HPTN 069/ACTG A5305: phase II study of maraviroc-containing regimens for HIV PrEP in United States (U.S.) women

Abstract

Background: Maraviroc (MVC) is an HIV entry inhibitor that concentrates in the genital tract/rectum, making it a potential PrEP agent. Methods: Prospective, randomized, double-blinded, multisite, safety/tolerability study of 4 regimens for HIV PrEP: (1) MVC alone; (2) MVC + emtricitabine (FTC); (3) MVC + tenofovir (TDF); (4) TDF + FTC. Study regimens consisted of 3 pills once-daily -- MVC 300 mg, FTC 200 mg, TDF 300 mg, with matching placebos. Eligible participants were adult HIV-uninfected women who reported a history of condomless vaginal or anal intercourse with >1 HIV-infected or unknown-serostatus man within 90 days of screening, and had adequate safety laboratory parameters including calculated creatinine clearance >70 ml/min. Participants were randomized to study regimens for 48 weeks with follow-up visits at weeks 2, 4, 8, and then every 8 weeks. At each visit, history, physical exam, safety laboratories, blood plasma for drug concentrations, adherence counseling, and HIV testing were conducted. All analyses were intent-to-treat. Results: 12 HPTN and ACTG sites enrolled 188 women with a median age of 35 (range 18-61), including 65% black, 27% white, and 17% Latina participants. 153 (81%) completed study follow-up; 15 (8%) were lost to follow-up. 37 (20%) permanently discontinued the study regimen early, including 16 (8%) for participant request and 10 (5%) for pregnancy; rates and times to study drug discontinuation did not differ among the study arms (both p>0.2). MVC-alone was associated with fewer grade 2-4 adverse events than either TDF-containing regimen (p< 0.01); MVC+FTC was associated with fewer events than MVC+TDF (p=0.02).
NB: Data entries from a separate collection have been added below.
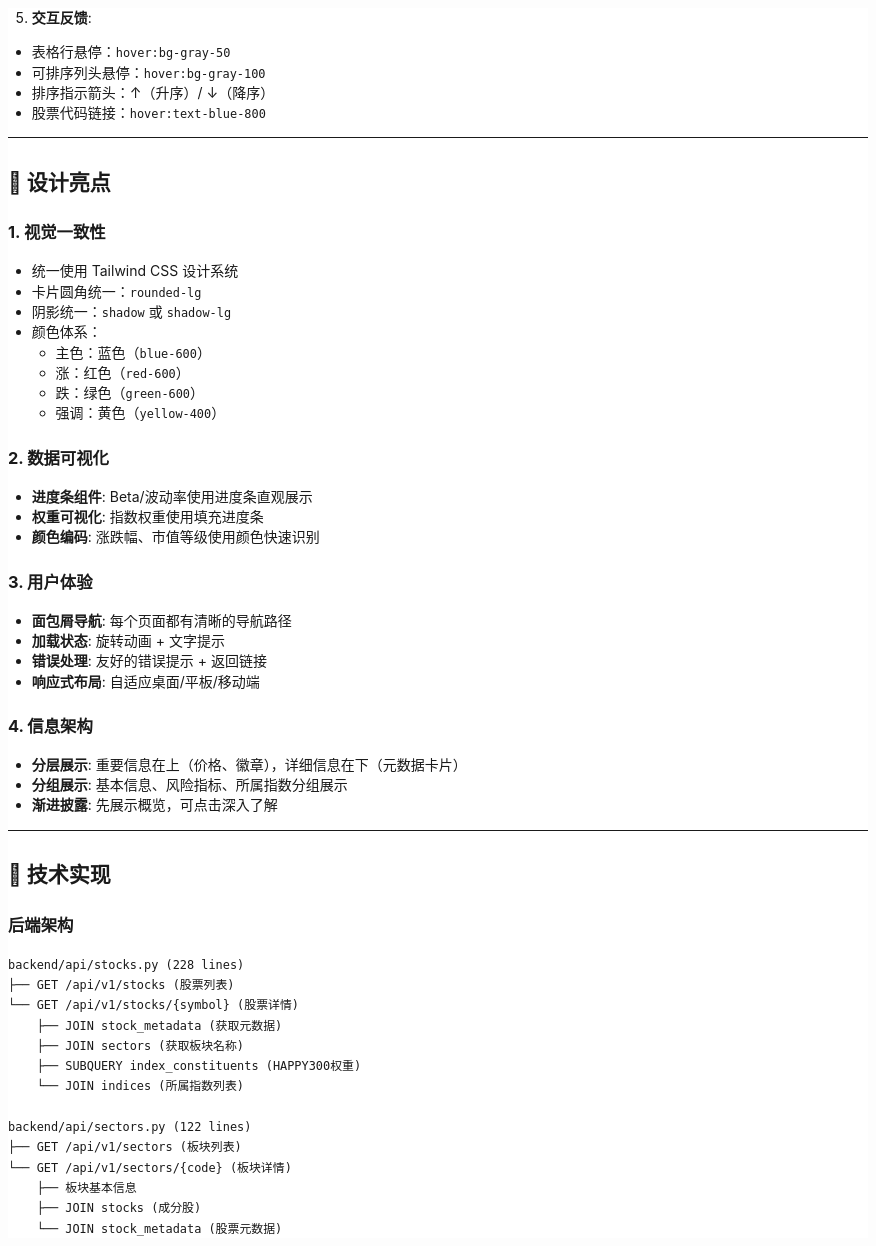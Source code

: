 5. **交互反馈**:
- 表格行悬停：`hover:bg-gray-50`
- 可排序列头悬停：`hover:bg-gray-100`
- 排序指示箭头：↑（升序）/ ↓（降序）
- 股票代码链接：`hover:text-blue-800`

---

## 🎨 设计亮点

### 1. 视觉一致性
- 统一使用 Tailwind CSS 设计系统
- 卡片圆角统一：`rounded-lg`
- 阴影统一：`shadow` 或 `shadow-lg`
- 颜色体系：
  - 主色：蓝色（`blue-600`）
  - 涨：红色（`red-600`）
  - 跌：绿色（`green-600`）
  - 强调：黄色（`yellow-400`）

### 2. 数据可视化
- **进度条组件**: Beta/波动率使用进度条直观展示
- **权重可视化**: 指数权重使用填充进度条
- **颜色编码**: 涨跌幅、市值等级使用颜色快速识别

### 3. 用户体验
- **面包屑导航**: 每个页面都有清晰的导航路径
- **加载状态**: 旋转动画 + 文字提示
- **错误处理**: 友好的错误提示 + 返回链接
- **响应式布局**: 自适应桌面/平板/移动端

### 4. 信息架构
- **分层展示**: 重要信息在上（价格、徽章），详细信息在下（元数据卡片）
- **分组展示**: 基本信息、风险指标、所属指数分组展示
- **渐进披露**: 先展示概览，可点击深入了解

---

## 🔧 技术实现

### 后端架构
```
backend/api/stocks.py (228 lines)
├── GET /api/v1/stocks (股票列表)
└── GET /api/v1/stocks/{symbol} (股票详情)
    ├── JOIN stock_metadata (获取元数据)
    ├── JOIN sectors (获取板块名称)
    ├── SUBQUERY index_constituents (HAPPY300权重)
    └── JOIN indices (所属指数列表)

backend/api/sectors.py (122 lines)
├── GET /api/v1/sectors (板块列表)
└── GET /api/v1/sectors/{code} (板块详情)
    ├── 板块基本信息
    ├── JOIN stocks (成分股)
    └── JOIN stock_metadata (股票元数据)
```
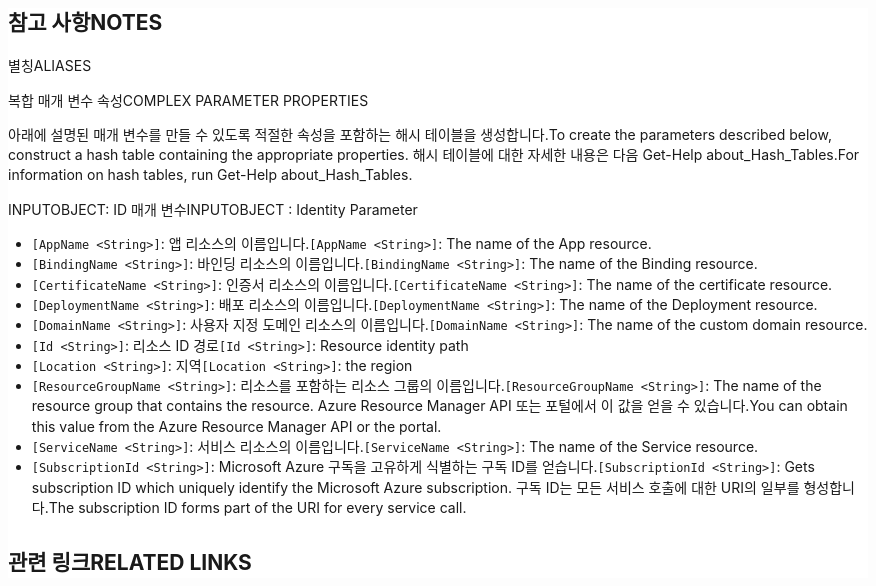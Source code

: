 ## <span data-ttu-id="9ed16-136">참고 사항</span><span class="sxs-lookup"><span data-stu-id="9ed16-136">NOTES</span></span>

<span data-ttu-id="9ed16-137">별칭</span><span class="sxs-lookup"><span data-stu-id="9ed16-137">ALIASES</span></span>

<span data-ttu-id="9ed16-138">복합 매개 변수 속성</span><span class="sxs-lookup"><span data-stu-id="9ed16-138">COMPLEX PARAMETER PROPERTIES</span></span>

<span data-ttu-id="9ed16-139">아래에 설명된 매개 변수를 만들 수 있도록 적절한 속성을 포함하는 해시 테이블을 생성합니다.</span><span class="sxs-lookup"><span data-stu-id="9ed16-139">To create the parameters described below, construct a hash table containing the appropriate properties.</span></span> <span data-ttu-id="9ed16-140">해시 테이블에 대한 자세한 내용은 다음 Get-Help about_Hash_Tables.</span><span class="sxs-lookup"><span data-stu-id="9ed16-140">For information on hash tables, run Get-Help about_Hash_Tables.</span></span>


<span data-ttu-id="9ed16-141">INPUTOBJECT: <ISpringCloudIdentity> ID 매개 변수</span><span class="sxs-lookup"><span data-stu-id="9ed16-141">INPUTOBJECT <ISpringCloudIdentity>: Identity Parameter</span></span>
  - <span data-ttu-id="9ed16-142">`[AppName <String>]`: 앱 리소스의 이름입니다.</span><span class="sxs-lookup"><span data-stu-id="9ed16-142">`[AppName <String>]`: The name of the App resource.</span></span>
  - <span data-ttu-id="9ed16-143">`[BindingName <String>]`: 바인딩 리소스의 이름입니다.</span><span class="sxs-lookup"><span data-stu-id="9ed16-143">`[BindingName <String>]`: The name of the Binding resource.</span></span>
  - <span data-ttu-id="9ed16-144">`[CertificateName <String>]`: 인증서 리소스의 이름입니다.</span><span class="sxs-lookup"><span data-stu-id="9ed16-144">`[CertificateName <String>]`: The name of the certificate resource.</span></span>
  - <span data-ttu-id="9ed16-145">`[DeploymentName <String>]`: 배포 리소스의 이름입니다.</span><span class="sxs-lookup"><span data-stu-id="9ed16-145">`[DeploymentName <String>]`: The name of the Deployment resource.</span></span>
  - <span data-ttu-id="9ed16-146">`[DomainName <String>]`: 사용자 지정 도메인 리소스의 이름입니다.</span><span class="sxs-lookup"><span data-stu-id="9ed16-146">`[DomainName <String>]`: The name of the custom domain resource.</span></span>
  - <span data-ttu-id="9ed16-147">`[Id <String>]`: 리소스 ID 경로</span><span class="sxs-lookup"><span data-stu-id="9ed16-147">`[Id <String>]`: Resource identity path</span></span>
  - <span data-ttu-id="9ed16-148">`[Location <String>]`: 지역</span><span class="sxs-lookup"><span data-stu-id="9ed16-148">`[Location <String>]`: the region</span></span>
  - <span data-ttu-id="9ed16-149">`[ResourceGroupName <String>]`: 리소스를 포함하는 리소스 그룹의 이름입니다.</span><span class="sxs-lookup"><span data-stu-id="9ed16-149">`[ResourceGroupName <String>]`: The name of the resource group that contains the resource.</span></span> <span data-ttu-id="9ed16-150">Azure Resource Manager API 또는 포털에서 이 값을 얻을 수 있습니다.</span><span class="sxs-lookup"><span data-stu-id="9ed16-150">You can obtain this value from the Azure Resource Manager API or the portal.</span></span>
  - <span data-ttu-id="9ed16-151">`[ServiceName <String>]`: 서비스 리소스의 이름입니다.</span><span class="sxs-lookup"><span data-stu-id="9ed16-151">`[ServiceName <String>]`: The name of the Service resource.</span></span>
  - <span data-ttu-id="9ed16-152">`[SubscriptionId <String>]`: Microsoft Azure 구독을 고유하게 식별하는 구독 ID를 얻습니다.</span><span class="sxs-lookup"><span data-stu-id="9ed16-152">`[SubscriptionId <String>]`: Gets subscription ID which uniquely identify the Microsoft Azure subscription.</span></span> <span data-ttu-id="9ed16-153">구독 ID는 모든 서비스 호출에 대한 URI의 일부를 형성합니다.</span><span class="sxs-lookup"><span data-stu-id="9ed16-153">The subscription ID forms part of the URI for every service call.</span></span>

## <span data-ttu-id="9ed16-154">관련 링크</span><span class="sxs-lookup"><span data-stu-id="9ed16-154">RELATED LINKS</span></span>

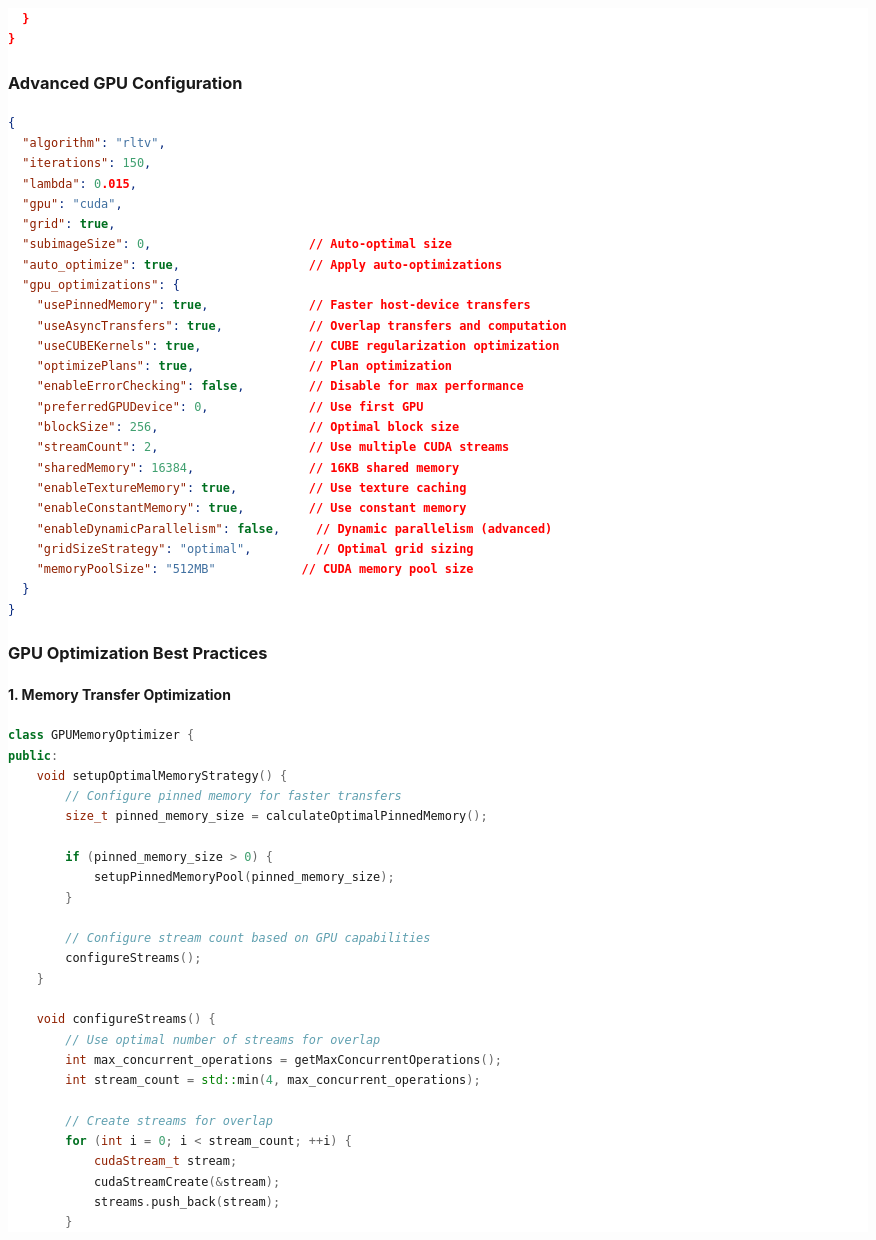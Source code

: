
 ```json
  }
}
```

### Advanced GPU Configuration

```json
{
  "algorithm": "rltv",
  "iterations": 150,
  "lambda": 0.015,
  "gpu": "cuda",
  "grid": true,
  "subimageSize": 0,                      // Auto-optimal size
  "auto_optimize": true,                  // Apply auto-optimizations
  "gpu_optimizations": {
    "usePinnedMemory": true,              // Faster host-device transfers
    "useAsyncTransfers": true,            // Overlap transfers and computation
    "useCUBEKernels": true,               // CUBE regularization optimization
    "optimizePlans": true,                // Plan optimization
    "enableErrorChecking": false,         // Disable for max performance
    "preferredGPUDevice": 0,              // Use first GPU
    "blockSize": 256,                     // Optimal block size
    "streamCount": 2,                     // Use multiple CUDA streams
    "sharedMemory": 16384,                // 16KB shared memory
    "enableTextureMemory": true,          // Use texture caching
    "enableConstantMemory": true,         // Use constant memory
    "enableDynamicParallelism": false,     // Dynamic parallelism (advanced)
    "gridSizeStrategy": "optimal",         // Optimal grid sizing
    "memoryPoolSize": "512MB"            // CUDA memory pool size
  }
}
```

### GPU Optimization Best Practices

#### 1. Memory Transfer Optimization

```cpp
class GPUMemoryOptimizer {
public:
    void setupOptimalMemoryStrategy() {
        // Configure pinned memory for faster transfers
        size_t pinned_memory_size = calculateOptimalPinnedMemory();
        
        if (pinned_memory_size > 0) {
            setupPinnedMemoryPool(pinned_memory_size);
        }
        
        // Configure stream count based on GPU capabilities
        configureStreams();
    }
    
    void configureStreams() {
        // Use optimal number of streams for overlap
        int max_concurrent_operations = getMaxConcurrentOperations();
        int stream_count = std::min(4, max_concurrent_operations);
        
        // Create streams for overlap
        for (int i = 0; i < stream_count; ++i) {
            cudaStream_t stream;
            cudaStreamCreate(&stream);
            streams.push_back(stream);
        }
```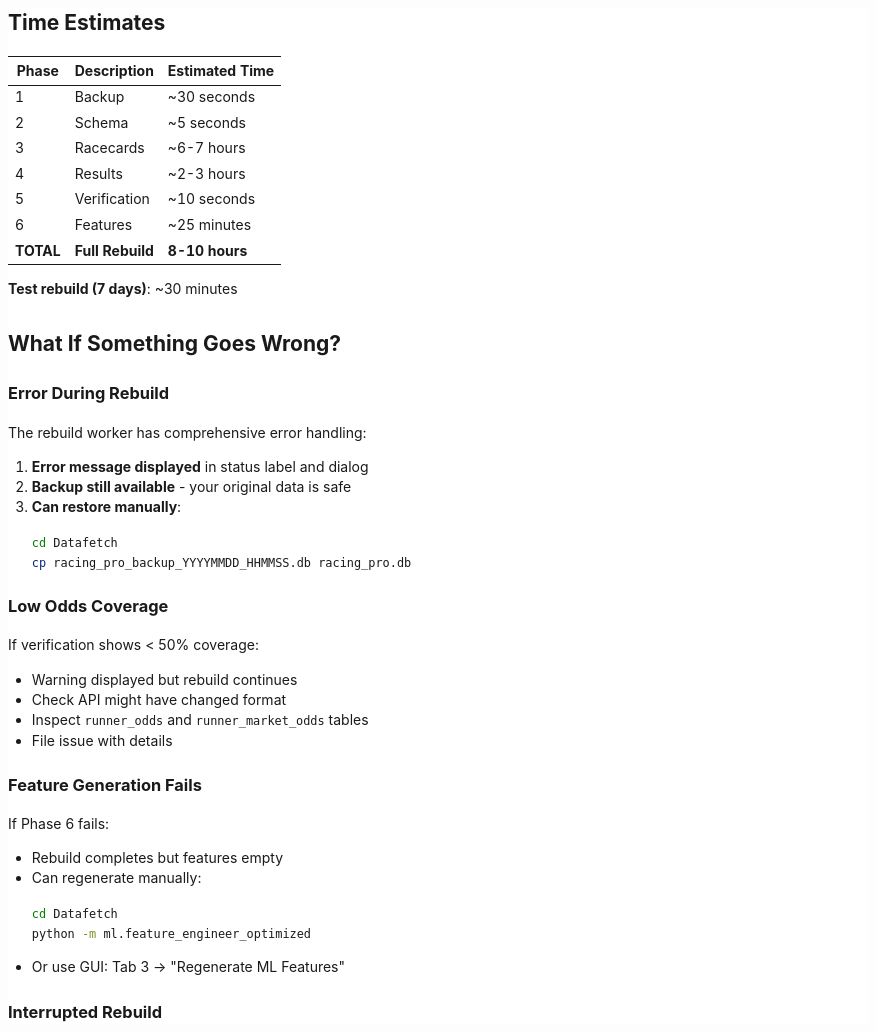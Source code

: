 ## Time Estimates

| Phase | Description | Estimated Time |
|-------|-------------|----------------|
| 1 | Backup | ~30 seconds |
| 2 | Schema | ~5 seconds |
| 3 | Racecards | ~6-7 hours |
| 4 | Results | ~2-3 hours |
| 5 | Verification | ~10 seconds |
| 6 | Features | ~25 minutes |
| **TOTAL** | **Full Rebuild** | **8-10 hours** |

**Test rebuild (7 days)**: ~30 minutes

## What If Something Goes Wrong?

### Error During Rebuild

The rebuild worker has comprehensive error handling:

1. **Error message displayed** in status label and dialog
2. **Backup still available** - your original data is safe
3. **Can restore manually**:
   ```bash
   cd Datafetch
   cp racing_pro_backup_YYYYMMDD_HHMMSS.db racing_pro.db
   ```

### Low Odds Coverage

If verification shows < 50% coverage:
- Warning displayed but rebuild continues
- Check API might have changed format
- Inspect `runner_odds` and `runner_market_odds` tables
- File issue with details

### Feature Generation Fails

If Phase 6 fails:
- Rebuild completes but features empty
- Can regenerate manually:
  ```bash
  cd Datafetch
  python -m ml.feature_engineer_optimized
  ```
- Or use GUI: Tab 3 → "Regenerate ML Features"

### Interrupted Rebuild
In a random subset of participants (n=125) at random study time points, 66% had detectable study drug plasma concentrations. 4 women had sexually transmitted infections while on study (3 chlamydia, 1 gonorrhea.) No HIV infections were identified during the study; the annual HIV incidence in women on this study was 0% [95% CI: 0%, 2.5%]. Conclusions: In this study of HIV PrEP in women, MVC-containing regimens were safe and well-tolerated compared to the control regimen of TDF+FTC. Only 2/3 had detectable study drug concentrations, but no HIV infections were identified. MVC-containing regimens should be explored further as oral PrEP for women.